Material supplied Start Marker
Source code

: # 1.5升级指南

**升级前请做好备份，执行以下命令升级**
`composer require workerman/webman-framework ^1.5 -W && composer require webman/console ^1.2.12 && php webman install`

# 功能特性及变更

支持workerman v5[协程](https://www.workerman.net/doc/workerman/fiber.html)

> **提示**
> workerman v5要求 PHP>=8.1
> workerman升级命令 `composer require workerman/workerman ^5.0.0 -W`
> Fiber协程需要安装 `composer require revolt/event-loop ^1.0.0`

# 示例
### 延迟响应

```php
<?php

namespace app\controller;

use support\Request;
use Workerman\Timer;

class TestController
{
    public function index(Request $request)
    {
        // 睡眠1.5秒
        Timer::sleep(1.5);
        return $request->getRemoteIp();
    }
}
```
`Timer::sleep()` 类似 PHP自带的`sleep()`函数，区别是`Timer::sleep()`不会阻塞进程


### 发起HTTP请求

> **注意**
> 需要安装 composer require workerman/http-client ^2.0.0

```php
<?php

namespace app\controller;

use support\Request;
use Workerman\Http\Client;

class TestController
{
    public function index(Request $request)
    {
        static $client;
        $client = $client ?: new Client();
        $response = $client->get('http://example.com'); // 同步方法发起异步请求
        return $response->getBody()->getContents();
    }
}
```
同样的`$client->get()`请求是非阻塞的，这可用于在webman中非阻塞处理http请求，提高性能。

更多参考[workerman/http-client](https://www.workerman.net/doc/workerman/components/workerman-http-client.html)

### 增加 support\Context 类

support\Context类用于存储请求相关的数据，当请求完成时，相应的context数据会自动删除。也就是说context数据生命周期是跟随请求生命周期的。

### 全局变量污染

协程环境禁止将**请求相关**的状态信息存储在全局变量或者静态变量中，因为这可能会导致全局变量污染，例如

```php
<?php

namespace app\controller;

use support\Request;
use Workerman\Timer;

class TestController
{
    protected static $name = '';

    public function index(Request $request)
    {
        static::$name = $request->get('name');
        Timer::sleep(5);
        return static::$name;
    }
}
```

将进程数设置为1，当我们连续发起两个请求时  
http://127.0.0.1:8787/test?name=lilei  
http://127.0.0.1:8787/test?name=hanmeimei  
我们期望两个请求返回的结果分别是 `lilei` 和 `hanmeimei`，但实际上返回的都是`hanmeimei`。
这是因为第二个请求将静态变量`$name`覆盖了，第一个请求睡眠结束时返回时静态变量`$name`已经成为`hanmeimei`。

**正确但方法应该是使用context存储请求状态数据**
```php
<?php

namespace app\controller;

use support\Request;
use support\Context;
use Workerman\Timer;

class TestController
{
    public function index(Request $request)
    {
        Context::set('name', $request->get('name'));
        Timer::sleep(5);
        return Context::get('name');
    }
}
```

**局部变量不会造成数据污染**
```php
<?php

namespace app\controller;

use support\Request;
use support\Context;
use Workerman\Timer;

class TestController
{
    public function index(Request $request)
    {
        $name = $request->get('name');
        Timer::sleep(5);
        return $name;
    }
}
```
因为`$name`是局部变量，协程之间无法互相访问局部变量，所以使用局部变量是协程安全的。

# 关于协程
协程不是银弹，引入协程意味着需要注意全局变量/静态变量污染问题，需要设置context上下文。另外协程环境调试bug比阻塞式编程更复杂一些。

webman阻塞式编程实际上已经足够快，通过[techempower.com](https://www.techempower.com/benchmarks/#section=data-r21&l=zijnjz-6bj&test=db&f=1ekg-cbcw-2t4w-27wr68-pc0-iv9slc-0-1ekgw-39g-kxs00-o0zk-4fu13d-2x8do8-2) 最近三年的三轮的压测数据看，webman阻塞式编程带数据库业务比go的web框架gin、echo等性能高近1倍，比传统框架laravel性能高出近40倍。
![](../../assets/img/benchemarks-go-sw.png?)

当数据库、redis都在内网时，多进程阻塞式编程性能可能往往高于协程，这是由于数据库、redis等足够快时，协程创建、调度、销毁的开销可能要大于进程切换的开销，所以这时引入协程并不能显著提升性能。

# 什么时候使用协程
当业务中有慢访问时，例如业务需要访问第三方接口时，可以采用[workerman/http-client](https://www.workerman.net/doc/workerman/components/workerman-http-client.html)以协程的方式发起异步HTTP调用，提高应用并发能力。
Material supplied End Marker
Material supplied Start Marker
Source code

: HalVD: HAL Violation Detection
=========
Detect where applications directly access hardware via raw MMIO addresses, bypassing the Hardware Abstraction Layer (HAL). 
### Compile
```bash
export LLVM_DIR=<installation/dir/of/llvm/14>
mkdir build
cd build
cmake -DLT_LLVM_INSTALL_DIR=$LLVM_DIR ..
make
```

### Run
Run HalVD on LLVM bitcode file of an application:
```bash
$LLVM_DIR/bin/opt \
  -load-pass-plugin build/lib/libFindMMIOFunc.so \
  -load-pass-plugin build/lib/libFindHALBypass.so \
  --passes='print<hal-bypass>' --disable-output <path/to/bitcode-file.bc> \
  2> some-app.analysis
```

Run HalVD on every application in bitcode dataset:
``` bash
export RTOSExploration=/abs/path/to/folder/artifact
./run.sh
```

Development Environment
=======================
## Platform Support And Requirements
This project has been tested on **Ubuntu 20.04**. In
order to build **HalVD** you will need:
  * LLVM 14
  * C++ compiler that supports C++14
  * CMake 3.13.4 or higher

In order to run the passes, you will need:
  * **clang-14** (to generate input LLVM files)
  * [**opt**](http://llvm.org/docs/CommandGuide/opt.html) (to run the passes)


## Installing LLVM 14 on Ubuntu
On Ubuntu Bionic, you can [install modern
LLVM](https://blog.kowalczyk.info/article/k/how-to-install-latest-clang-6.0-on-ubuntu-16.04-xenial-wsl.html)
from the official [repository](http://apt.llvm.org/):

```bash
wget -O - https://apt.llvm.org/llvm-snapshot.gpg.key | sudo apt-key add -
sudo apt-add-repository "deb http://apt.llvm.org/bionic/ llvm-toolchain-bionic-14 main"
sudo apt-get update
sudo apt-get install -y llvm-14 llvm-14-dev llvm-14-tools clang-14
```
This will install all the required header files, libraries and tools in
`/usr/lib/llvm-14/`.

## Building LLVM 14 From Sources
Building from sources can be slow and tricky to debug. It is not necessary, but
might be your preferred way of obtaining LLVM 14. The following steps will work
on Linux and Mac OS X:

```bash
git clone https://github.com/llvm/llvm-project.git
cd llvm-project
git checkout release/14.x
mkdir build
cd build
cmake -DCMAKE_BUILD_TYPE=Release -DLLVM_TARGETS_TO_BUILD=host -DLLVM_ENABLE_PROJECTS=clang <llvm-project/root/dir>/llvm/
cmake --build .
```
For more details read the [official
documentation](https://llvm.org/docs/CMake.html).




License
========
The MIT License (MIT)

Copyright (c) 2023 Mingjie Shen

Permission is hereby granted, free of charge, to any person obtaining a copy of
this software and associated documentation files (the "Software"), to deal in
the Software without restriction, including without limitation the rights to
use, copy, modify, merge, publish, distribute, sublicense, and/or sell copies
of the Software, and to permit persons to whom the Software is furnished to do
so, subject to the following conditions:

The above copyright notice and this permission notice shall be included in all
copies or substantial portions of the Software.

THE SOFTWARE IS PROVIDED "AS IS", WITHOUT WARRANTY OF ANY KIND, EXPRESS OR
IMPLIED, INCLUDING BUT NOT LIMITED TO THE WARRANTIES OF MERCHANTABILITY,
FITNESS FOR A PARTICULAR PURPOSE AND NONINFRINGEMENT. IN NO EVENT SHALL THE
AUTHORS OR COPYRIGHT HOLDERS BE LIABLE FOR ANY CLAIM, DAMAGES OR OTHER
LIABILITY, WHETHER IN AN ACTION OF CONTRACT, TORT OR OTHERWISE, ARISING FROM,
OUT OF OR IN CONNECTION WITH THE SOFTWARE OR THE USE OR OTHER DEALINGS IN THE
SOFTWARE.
Material supplied End Marker
▶ Action item: Could you copy each line in the listing above that includes the word "hanmeimei"?

▶ Result of the task:
http://127.0.0.1:8787/test?name=hanmeimei  
我们期望两个请求返回的结果分别是 `lilei` 和 `hanmeimei`，但实际上返回的都是`hanmeimei`。
这是因为第二个请求将静态变量`$name`覆盖了，第一个请求睡眠结束时返回时静态变量`$name`已经成为`hanmeimei`。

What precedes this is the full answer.